I think I am gonna cut the bad billet off leaving about 3 inches, then rivet / stitch a western tie strap to the nub, can go down through a western girth, out the front, up to the d ring in the over girth, in front out back down to western girth, in back out front, pull up to tighten then buckle girth. On the off side, I will just buckle the western girth through the billet and the over girth billet.

my other plan is to buy a set of biothane dressage billets. this will give me four much better billiet straps. Same same, cut the torn up biile toff leaving about 3 inches rivit/ stich on the new one, also gonna see if I can some how loop the billet around the tree, dont think so, looks like a nylon strap screwed to tree. My problem is when weather is good dont wanna waste time on chores, and when its nasty my shop is 8 billion degrees, humm might be time for soem AC int here, Id get alot more of these type projects done.


----------



## its lbs not miles

They make them for those of us who prefer not being limited to where the hole in the strap is. Here's an example with just a double buckle, but they come with different numbers.


----------



## TheOtherHorse

its lbs not miles said:


> They make them for those of us who prefer not being limited to where the hole in the strap is. Here's an example with just a double buckle, but they come with different numbers.

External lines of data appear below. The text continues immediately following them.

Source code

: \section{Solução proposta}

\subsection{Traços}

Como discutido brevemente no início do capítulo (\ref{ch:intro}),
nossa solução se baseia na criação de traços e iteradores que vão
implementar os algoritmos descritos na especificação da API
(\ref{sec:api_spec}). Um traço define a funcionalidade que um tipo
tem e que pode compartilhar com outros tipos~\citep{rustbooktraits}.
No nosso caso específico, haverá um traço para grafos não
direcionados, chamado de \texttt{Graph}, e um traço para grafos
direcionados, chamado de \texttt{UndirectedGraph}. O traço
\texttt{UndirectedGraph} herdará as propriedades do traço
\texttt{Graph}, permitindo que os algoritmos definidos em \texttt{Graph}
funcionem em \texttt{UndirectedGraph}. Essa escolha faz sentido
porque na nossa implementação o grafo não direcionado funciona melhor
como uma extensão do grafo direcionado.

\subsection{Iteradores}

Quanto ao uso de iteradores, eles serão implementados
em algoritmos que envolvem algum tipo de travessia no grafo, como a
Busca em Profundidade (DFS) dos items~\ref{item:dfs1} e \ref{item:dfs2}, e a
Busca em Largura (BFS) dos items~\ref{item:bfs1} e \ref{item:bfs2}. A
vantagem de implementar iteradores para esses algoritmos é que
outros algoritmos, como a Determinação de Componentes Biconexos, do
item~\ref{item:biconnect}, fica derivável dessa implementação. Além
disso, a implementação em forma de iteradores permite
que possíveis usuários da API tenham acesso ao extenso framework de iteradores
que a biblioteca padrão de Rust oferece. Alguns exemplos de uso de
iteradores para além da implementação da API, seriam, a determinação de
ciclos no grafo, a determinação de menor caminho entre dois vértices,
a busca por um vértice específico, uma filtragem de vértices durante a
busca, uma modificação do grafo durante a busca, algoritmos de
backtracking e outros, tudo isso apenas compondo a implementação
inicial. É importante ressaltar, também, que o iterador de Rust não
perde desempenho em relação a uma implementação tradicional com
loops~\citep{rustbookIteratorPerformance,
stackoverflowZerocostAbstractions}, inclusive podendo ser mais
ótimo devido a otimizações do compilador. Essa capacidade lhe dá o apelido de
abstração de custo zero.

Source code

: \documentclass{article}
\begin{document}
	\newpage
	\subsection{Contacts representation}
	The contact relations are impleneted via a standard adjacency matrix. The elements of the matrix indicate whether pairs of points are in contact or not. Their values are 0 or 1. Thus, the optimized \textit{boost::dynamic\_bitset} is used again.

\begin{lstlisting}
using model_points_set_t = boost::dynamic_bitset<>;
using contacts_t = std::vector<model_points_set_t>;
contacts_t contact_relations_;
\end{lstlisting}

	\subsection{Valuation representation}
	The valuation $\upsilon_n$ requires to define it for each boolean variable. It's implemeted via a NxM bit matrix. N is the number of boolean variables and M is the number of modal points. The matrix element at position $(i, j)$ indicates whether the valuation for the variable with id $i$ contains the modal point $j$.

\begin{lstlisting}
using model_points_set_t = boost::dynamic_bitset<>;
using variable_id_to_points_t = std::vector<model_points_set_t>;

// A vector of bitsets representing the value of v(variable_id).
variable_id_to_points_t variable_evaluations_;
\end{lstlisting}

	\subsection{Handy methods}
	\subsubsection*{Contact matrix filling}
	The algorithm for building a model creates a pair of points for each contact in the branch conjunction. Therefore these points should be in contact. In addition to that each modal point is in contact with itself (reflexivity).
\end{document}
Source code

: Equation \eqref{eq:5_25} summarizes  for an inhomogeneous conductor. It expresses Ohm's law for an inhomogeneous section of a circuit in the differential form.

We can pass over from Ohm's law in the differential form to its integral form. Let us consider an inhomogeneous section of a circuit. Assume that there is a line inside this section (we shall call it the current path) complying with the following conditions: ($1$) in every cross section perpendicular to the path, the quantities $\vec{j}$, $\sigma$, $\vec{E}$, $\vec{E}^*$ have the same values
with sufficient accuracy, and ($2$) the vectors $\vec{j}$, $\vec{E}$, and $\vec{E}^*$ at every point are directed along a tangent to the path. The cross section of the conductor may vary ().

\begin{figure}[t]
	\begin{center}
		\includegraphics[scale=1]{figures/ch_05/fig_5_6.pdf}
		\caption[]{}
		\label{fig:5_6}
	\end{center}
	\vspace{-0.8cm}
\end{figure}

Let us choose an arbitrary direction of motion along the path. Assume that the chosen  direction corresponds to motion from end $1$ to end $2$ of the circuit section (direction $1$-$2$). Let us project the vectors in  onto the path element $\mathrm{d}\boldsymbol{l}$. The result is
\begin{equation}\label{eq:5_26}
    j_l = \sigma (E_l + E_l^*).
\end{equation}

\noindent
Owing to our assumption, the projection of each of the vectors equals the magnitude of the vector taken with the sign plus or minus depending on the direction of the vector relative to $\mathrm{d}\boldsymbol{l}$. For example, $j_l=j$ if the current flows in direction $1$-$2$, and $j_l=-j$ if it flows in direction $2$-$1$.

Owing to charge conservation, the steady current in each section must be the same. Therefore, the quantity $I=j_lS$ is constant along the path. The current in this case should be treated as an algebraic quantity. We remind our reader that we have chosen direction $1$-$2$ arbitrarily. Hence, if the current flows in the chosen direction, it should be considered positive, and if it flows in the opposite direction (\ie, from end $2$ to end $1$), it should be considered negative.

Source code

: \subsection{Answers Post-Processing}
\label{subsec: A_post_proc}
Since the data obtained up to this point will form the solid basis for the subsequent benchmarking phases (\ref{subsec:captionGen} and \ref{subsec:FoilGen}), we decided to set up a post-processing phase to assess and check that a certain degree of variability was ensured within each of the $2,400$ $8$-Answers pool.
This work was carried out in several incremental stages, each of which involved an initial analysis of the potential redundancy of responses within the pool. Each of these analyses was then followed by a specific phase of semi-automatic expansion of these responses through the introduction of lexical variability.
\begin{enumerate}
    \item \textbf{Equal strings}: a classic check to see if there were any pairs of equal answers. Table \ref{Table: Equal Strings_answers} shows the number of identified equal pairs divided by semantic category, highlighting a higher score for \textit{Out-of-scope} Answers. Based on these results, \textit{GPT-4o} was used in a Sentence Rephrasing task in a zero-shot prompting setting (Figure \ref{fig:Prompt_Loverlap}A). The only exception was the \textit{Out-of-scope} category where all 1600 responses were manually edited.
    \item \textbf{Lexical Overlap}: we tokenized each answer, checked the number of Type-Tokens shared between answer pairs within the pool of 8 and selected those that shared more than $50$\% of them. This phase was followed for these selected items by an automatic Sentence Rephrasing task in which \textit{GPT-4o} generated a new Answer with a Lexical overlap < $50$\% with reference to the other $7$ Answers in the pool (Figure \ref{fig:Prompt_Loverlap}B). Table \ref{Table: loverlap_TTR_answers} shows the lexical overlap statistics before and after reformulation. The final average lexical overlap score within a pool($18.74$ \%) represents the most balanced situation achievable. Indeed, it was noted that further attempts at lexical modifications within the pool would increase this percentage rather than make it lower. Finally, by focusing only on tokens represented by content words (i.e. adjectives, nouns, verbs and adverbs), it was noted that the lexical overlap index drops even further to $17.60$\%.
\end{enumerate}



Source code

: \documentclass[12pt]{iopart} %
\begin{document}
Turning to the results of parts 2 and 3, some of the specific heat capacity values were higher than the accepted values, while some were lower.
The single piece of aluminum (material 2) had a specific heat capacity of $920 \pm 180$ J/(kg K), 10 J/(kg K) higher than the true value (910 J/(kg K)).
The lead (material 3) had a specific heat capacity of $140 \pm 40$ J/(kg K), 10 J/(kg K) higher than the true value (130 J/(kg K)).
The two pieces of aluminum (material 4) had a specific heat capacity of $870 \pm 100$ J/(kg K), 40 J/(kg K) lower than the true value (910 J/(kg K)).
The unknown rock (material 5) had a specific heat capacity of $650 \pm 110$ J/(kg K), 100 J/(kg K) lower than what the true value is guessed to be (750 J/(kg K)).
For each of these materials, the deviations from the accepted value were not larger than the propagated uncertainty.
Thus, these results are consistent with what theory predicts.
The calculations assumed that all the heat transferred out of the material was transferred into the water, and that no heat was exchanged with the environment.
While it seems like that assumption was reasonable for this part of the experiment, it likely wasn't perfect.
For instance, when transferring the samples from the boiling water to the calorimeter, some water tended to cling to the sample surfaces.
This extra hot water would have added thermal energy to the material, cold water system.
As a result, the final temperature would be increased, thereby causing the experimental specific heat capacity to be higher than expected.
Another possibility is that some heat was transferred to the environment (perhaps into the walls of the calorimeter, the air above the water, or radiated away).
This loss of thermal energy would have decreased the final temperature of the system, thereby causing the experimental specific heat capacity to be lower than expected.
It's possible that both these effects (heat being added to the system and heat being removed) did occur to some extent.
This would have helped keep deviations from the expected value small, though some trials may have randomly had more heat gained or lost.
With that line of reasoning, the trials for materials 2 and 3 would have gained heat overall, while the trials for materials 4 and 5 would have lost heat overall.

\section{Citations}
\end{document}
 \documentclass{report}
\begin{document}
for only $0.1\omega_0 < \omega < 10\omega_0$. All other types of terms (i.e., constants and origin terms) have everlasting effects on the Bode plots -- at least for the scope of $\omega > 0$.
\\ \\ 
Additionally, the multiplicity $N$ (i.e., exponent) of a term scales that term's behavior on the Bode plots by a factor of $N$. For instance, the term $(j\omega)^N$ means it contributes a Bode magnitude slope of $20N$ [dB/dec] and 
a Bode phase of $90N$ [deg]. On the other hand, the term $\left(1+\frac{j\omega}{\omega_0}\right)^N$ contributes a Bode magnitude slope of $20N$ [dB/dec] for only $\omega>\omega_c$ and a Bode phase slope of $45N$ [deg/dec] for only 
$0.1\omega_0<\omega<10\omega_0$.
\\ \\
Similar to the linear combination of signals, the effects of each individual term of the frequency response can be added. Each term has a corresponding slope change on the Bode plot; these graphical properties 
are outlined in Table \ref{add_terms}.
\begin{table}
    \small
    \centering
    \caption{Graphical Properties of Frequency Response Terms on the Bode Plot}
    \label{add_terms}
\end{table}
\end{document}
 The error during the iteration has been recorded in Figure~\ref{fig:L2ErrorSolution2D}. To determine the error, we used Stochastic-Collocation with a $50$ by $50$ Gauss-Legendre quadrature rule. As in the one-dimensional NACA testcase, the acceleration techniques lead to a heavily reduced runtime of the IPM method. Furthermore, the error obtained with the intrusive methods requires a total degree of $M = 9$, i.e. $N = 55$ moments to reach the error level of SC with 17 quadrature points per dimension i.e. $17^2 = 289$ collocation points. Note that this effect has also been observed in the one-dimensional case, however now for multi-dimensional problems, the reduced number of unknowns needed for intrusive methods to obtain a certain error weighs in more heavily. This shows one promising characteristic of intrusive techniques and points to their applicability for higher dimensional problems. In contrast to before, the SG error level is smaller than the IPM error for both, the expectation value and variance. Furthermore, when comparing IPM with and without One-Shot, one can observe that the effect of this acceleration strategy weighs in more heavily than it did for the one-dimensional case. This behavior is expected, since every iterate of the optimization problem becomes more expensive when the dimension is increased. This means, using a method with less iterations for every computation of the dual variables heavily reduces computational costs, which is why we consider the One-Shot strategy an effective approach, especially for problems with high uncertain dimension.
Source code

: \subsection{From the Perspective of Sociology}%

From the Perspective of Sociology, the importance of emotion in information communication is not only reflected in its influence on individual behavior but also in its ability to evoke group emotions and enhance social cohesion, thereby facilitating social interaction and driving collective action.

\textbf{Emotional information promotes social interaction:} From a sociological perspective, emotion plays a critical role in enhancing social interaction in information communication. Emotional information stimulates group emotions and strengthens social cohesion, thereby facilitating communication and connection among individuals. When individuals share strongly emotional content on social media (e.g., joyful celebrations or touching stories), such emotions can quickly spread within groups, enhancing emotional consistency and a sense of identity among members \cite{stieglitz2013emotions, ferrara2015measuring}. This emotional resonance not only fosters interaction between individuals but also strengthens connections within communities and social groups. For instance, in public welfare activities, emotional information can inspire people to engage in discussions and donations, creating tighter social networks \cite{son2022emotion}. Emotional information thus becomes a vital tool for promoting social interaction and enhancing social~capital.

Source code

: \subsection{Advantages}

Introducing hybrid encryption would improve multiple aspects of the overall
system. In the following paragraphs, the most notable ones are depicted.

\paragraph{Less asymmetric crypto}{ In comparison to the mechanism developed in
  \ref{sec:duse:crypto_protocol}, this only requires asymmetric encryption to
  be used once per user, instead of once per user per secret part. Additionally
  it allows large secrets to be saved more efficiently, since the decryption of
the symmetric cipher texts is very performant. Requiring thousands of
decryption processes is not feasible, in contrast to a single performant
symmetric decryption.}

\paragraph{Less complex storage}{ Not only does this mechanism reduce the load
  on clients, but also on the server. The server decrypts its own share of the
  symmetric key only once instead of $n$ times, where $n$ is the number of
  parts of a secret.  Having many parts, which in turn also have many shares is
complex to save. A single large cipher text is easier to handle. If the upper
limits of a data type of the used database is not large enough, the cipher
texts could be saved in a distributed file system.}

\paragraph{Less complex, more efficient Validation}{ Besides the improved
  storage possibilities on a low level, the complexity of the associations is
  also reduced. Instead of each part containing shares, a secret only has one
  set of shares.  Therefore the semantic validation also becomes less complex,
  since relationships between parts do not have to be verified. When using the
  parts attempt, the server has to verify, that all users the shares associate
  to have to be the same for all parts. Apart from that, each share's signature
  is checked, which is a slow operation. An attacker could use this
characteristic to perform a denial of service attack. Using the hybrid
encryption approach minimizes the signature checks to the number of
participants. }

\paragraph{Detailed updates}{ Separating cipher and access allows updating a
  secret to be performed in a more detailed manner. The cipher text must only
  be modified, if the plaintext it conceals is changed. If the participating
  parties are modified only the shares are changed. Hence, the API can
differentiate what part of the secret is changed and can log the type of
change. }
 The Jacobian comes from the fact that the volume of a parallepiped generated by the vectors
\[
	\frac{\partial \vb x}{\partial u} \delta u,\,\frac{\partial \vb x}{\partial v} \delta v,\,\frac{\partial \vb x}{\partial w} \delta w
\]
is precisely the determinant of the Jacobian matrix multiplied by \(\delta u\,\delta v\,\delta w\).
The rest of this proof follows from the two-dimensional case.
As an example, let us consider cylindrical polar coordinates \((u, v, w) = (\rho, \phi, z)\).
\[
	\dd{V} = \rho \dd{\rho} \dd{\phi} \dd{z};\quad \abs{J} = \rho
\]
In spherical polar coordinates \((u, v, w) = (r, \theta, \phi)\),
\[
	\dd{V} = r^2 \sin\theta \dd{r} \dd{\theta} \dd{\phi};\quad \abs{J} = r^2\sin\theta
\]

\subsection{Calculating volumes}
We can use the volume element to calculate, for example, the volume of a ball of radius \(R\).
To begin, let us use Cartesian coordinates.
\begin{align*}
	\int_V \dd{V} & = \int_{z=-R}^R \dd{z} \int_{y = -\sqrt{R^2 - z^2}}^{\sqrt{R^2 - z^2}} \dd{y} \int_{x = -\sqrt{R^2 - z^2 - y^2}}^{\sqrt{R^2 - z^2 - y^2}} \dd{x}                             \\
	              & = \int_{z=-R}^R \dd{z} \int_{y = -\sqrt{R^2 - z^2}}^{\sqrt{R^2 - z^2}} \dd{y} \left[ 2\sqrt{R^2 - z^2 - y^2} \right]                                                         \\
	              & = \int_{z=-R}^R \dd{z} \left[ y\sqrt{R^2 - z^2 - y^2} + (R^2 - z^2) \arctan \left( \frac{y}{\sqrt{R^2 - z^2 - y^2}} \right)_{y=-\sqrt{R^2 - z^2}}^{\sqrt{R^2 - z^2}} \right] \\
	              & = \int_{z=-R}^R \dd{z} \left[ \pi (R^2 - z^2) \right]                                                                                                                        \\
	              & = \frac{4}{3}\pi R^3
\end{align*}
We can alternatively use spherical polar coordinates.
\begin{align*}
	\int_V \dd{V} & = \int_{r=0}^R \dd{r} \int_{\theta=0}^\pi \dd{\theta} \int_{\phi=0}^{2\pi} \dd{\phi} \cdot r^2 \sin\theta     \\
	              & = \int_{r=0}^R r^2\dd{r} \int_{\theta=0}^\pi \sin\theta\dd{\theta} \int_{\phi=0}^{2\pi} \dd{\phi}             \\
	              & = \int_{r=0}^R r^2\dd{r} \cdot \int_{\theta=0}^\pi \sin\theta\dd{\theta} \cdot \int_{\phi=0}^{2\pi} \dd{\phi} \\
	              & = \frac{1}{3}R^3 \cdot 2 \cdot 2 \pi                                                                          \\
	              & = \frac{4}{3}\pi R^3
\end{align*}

This one looks like it might be wider 1.5" buckles that might fit the aussie width billets:
https://stagecoachwest.com/catalog/...p-3343.html?osCsid=it0t5cpn21kov25op2ko67hdh7


----------



## Joe4d

those dont work for me. add too much bulk under your leg and put the D rings way to low for my liking, not to mention way too busy,


----------



## Chevaux

Inventive thinking, TheOtherHorse. I would definitely consider using something like that.

Joe4d - you mentioned the girth buckles digging into the horse. I think if work with a style like the center and bottom ones posted by TheOtherHorse, you would find that eliminated for the most part. As you see, those styles extend the 'padding' behind the buckle so that will provide a cushion between buckle and skin. I could perhaps see as the girth ages and wears that it might wrinkle and not be as protective but if that happens it's probably time to replace the girth anyway.


----------